# About this task:
Retype all the records below exactly as they are, with no image carried over.

# Stored data:
==============================

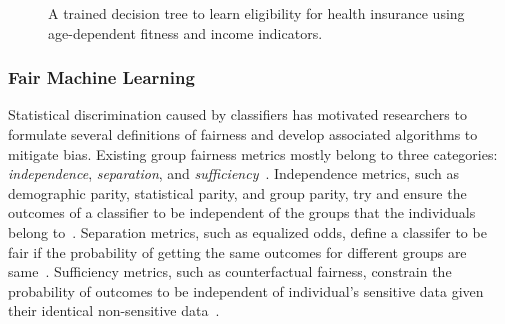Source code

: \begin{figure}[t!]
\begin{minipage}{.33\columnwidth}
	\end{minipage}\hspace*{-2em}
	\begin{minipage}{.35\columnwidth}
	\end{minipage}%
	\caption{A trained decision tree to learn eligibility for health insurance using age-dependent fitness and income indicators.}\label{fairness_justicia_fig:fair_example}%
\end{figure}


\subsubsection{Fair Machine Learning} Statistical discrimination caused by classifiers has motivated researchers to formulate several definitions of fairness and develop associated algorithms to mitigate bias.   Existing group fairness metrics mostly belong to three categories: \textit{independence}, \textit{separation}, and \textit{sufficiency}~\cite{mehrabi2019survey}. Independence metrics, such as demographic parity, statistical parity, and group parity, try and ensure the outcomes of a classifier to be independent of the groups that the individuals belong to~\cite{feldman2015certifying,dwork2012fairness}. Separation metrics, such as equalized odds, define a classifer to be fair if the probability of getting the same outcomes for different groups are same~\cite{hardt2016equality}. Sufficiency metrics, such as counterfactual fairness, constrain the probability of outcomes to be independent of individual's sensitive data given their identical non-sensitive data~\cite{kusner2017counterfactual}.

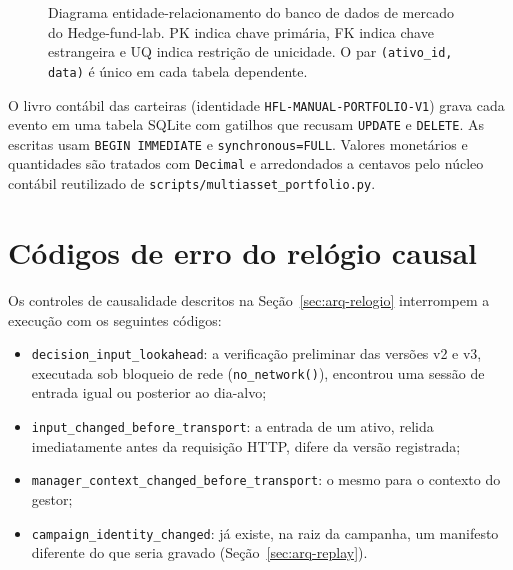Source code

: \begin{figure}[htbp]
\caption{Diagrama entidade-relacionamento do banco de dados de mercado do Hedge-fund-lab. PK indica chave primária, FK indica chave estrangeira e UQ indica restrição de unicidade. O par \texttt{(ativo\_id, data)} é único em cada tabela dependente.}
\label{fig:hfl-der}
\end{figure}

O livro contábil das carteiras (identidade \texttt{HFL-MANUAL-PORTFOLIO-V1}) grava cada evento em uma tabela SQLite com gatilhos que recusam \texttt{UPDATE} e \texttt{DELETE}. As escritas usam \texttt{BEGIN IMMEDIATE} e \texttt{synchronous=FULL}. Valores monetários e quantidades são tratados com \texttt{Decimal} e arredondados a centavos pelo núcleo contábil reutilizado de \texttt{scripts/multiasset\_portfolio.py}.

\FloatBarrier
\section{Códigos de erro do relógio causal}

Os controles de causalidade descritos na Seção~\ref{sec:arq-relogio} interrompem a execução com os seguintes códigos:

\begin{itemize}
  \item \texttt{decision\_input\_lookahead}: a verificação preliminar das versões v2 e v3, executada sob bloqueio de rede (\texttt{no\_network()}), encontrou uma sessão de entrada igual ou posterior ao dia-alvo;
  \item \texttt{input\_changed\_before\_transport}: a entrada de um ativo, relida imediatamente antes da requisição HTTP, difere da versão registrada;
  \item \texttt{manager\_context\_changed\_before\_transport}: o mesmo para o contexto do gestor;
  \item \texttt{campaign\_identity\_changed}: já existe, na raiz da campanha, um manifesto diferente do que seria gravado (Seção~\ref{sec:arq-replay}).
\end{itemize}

==============================

# Answer to the problem:
Source code

: \begin{figure}[t!]
\begin{minipage}{.33\columnwidth}
	\end{minipage}\hspace*{-2em}
	\begin{minipage}{.35\columnwidth}
	\end{minipage}%
	\caption{A trained decision tree to learn eligibility for health insurance using age-dependent fitness and income indicators.}\label{fairness_justicia_fig:fair_example}%
\end{figure}


\subsubsection{Fair Machine Learning} Statistical discrimination caused by classifiers has motivated researchers to formulate several definitions of fairness and develop associated algorithms to mitigate bias.   Existing group fairness metrics mostly belong to three categories: \textit{independence}, \textit{separation}, and \textit{sufficiency}~\cite{mehrabi2019survey}. Independence metrics, such as demographic parity, statistical parity, and group parity, try and ensure the outcomes of a classifier to be independent of the groups that the individuals belong to~\cite{feldman2015certifying,dwork2012fairness}. Separation metrics, such as equalized odds, define a classifer to be fair if the probability of getting the same outcomes for different groups are same~\cite{hardt2016equality}. Sufficiency metrics, such as counterfactual fairness, constrain the probability of outcomes to be independent of individual's sensitive data given their identical non-sensitive data~\cite{kusner2017counterfactual}.

Source code

: \begin{figure}[htbp]
\caption{Diagrama entidade-relacionamento do banco de dados de mercado do Hedge-fund-lab. PK indica chave primária, FK indica chave estrangeira e UQ indica restrição de unicidade. O par \texttt{(ativo\_id, data)} é único em cada tabela dependente.}
\label{fig:hfl-der}
\end{figure}

O livro contábil das carteiras (identidade \texttt{HFL-MANUAL-PORTFOLIO-V1}) grava cada evento em uma tabela SQLite com gatilhos que recusam \texttt{UPDATE} e \texttt{DELETE}. As escritas usam \texttt{BEGIN IMMEDIATE} e \texttt{synchronous=FULL}. Valores monetários e quantidades são tratados com \texttt{Decimal} e arredondados a centavos pelo núcleo contábil reutilizado de \texttt{scripts/multiasset\_portfolio.py}.

\FloatBarrier
\section{Códigos de erro do relógio causal}

Os controles de causalidade descritos na Seção~\ref{sec:arq-relogio} interrompem a execução com os seguintes códigos:

\begin{itemize}
  \item \texttt{decision\_input\_lookahead}: a verificação preliminar das versões v2 e v3, executada sob bloqueio de rede (\texttt{no\_network()}), encontrou uma sessão de entrada igual ou posterior ao dia-alvo;
  \item \texttt{input\_changed\_before\_transport}: a entrada de um ativo, relida imediatamente antes da requisição HTTP, difere da versão registrada;
  \item \texttt{manager\_context\_changed\_before\_transport}: o mesmo para o contexto do gestor;
  \item \texttt{campaign\_identity\_changed}: já existe, na raiz da campanha, um manifesto diferente do que seria gravado (Seção~\ref{sec:arq-replay}).
\end{itemize}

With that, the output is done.